## What this task involves
Start at the line containing "the country [Respond" and transcribe every line exactly through the end of the records below, and only those lines.

Stored entries:
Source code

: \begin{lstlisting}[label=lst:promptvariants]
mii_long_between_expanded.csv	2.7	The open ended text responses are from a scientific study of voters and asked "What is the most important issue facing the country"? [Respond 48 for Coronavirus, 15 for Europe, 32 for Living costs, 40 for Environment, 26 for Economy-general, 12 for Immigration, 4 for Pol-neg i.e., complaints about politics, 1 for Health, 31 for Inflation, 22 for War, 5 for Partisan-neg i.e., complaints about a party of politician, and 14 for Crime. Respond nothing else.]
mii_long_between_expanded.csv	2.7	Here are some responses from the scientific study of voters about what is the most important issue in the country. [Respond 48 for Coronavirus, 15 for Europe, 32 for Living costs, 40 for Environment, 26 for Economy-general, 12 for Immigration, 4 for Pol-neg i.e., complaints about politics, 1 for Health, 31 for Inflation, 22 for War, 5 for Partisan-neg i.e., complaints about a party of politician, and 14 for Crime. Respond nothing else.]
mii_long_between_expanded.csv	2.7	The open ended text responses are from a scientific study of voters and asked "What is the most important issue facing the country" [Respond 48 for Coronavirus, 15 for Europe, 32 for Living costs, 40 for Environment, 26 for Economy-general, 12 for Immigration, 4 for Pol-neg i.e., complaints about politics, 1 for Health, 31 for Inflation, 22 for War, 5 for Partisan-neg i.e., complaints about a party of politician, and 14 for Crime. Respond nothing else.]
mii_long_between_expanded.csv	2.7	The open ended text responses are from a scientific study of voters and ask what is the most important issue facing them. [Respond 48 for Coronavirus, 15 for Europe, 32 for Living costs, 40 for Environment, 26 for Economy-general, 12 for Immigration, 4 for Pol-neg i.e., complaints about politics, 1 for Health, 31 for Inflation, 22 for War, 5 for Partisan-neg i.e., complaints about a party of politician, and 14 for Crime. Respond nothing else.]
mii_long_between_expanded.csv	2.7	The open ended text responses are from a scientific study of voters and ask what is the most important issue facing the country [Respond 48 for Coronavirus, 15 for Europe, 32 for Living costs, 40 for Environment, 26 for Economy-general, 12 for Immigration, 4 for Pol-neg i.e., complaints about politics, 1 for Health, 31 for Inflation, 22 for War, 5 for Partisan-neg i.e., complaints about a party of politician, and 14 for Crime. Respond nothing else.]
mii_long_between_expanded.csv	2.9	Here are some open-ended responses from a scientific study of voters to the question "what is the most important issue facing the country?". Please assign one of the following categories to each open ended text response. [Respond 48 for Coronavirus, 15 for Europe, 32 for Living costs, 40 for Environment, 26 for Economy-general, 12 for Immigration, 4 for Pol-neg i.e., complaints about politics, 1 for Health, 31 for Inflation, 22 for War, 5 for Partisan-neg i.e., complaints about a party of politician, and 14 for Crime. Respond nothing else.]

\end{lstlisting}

## Answer to this exercise
mii_long_between_expanded.csv	2.7	The open ended text responses are from a scientific study of voters and ask what is the most important issue facing the country [Respond 48 for Coronavirus, 15 for Europe, 32 for Living costs, 40 for Environment, 26 for Economy-general, 12 for Immigration, 4 for Pol-neg i.e., complaints about politics, 1 for Health, 31 for Inflation, 22 for War, 5 for Partisan-neg i.e., complaints about a party of politician, and 14 for Crime. Respond nothing else.]
mii_long_between_expanded.csv	2.9	Here are some open-ended responses from a scientific study of voters to the question "what is the most important issue facing the country?". Please assign one of the following categories to each open ended text response. [Respond 48 for Coronavirus, 15 for Europe, 32 for Living costs, 40 for Environment, 26 for Economy-general, 12 for Immigration, 4 for Pol-neg i.e., complaints about politics, 1 for Health, 31 for Inflation, 22 for War, 5 for Partisan-neg i.e., complaints about a party of politician, and 14 for Crime. Respond nothing else.]

\end{lstlisting}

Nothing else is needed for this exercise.